### Available data
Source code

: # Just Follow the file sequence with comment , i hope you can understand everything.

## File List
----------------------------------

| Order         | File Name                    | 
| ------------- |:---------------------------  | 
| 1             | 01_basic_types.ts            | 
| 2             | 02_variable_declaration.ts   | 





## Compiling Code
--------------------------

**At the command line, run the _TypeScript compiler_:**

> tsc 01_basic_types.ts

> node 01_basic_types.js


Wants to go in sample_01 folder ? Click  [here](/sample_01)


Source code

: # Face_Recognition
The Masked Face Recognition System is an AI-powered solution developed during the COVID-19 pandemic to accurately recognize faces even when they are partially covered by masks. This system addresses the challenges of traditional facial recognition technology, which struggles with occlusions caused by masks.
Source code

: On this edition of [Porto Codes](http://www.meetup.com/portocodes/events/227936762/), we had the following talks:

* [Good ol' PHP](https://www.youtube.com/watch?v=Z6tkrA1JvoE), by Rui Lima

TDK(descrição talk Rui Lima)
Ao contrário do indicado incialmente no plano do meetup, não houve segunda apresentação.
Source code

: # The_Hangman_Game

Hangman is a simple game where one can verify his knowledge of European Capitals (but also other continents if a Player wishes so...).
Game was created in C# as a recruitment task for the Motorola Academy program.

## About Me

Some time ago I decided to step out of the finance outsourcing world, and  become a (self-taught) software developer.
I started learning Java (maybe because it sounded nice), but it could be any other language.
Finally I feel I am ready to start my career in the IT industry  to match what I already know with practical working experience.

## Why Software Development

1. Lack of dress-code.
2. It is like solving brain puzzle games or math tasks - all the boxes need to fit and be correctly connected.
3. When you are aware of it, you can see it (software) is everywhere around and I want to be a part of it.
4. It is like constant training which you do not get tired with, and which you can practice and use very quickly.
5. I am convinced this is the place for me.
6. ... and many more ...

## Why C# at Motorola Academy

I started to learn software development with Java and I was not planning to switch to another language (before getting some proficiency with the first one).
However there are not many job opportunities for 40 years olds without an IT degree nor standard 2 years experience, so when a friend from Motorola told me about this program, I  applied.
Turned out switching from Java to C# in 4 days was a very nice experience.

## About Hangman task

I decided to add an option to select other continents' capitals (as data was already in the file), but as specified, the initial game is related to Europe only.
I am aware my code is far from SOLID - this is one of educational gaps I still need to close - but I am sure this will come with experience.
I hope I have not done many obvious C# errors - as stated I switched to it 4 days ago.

### Exercise prompt
Make an exact copy of the records.

### Answer to this problem
Source code

: # Just Follow the file sequence with comment , i hope you can understand everything.

## File List
----------------------------------

| Order         | File Name                    | 
| ------------- |:---------------------------  | 
| 1             | 01_basic_types.ts            | 
| 2             | 02_variable_declaration.ts   | 





## Compiling Code
--------------------------

**At the command line, run the _TypeScript compiler_:**

> tsc 01_basic_types.ts

> node 01_basic_types.js


Wants to go in sample_01 folder ? Click  [here](/sample_01)


Source code

: # Face_Recognition
The Masked Face Recognition System is an AI-powered solution developed during the COVID-19 pandemic to accurately recognize faces even when they are partially covered by masks. This system addresses the challenges of traditional facial recognition technology, which struggles with occlusions caused by masks.
Source code

: On this edition of [Porto Codes](http://www.meetup.com/portocodes/events/227936762/), we had the following talks:

* [Good ol' PHP](https://www.youtube.com/watch?v=Z6tkrA1JvoE), by Rui Lima

TDK(descrição talk Rui Lima)
Ao contrário do indicado incialmente no plano do meetup, não houve segunda apresentação.
Source code

: # The_Hangman_Game

Hangman is a simple game where one can verify his knowledge of European Capitals (but also other continents if a Player wishes so...).
Game was created in C# as a recruitment task for the Motorola Academy program.

## About Me

Some time ago I decided to step out of the finance outsourcing world, and  become a (self-taught) software developer.
I started learning Java (maybe because it sounded nice), but it could be any other language.
Finally I feel I am ready to start my career in the IT industry  to match what I already know with practical working experience.

## Why Software Development

1. Lack of dress-code.
2. It is like solving brain puzzle games or math tasks - all the boxes need to fit and be correctly connected.
3. When you are aware of it, you can see it (software) is everywhere around and I want to be a part of it.
4. It is like constant training which you do not get tired with, and which you can practice and use very quickly.
5. I am convinced this is the place for me.
6. ... and many more ...

## Why C# at Motorola Academy

I started to learn software development with Java and I was not planning to switch to another language (before getting some proficiency with the first one).
However there are not many job opportunities for 40 years olds without an IT degree nor standard 2 years experience, so when a friend from Motorola told me about this program, I  applied.
Turned out switching from Java to C# in 4 days was a very nice experience.

## About Hangman task

I decided to add an option to select other continents' capitals (as data was already in the file), but as specified, the initial game is related to Europe only.
I am aware my code is far from SOLID - this is one of educational gaps I still need to close - but I am sure this will come with experience.
I hope I have not done many obvious C# errors - as stated I switched to it 4 days ago.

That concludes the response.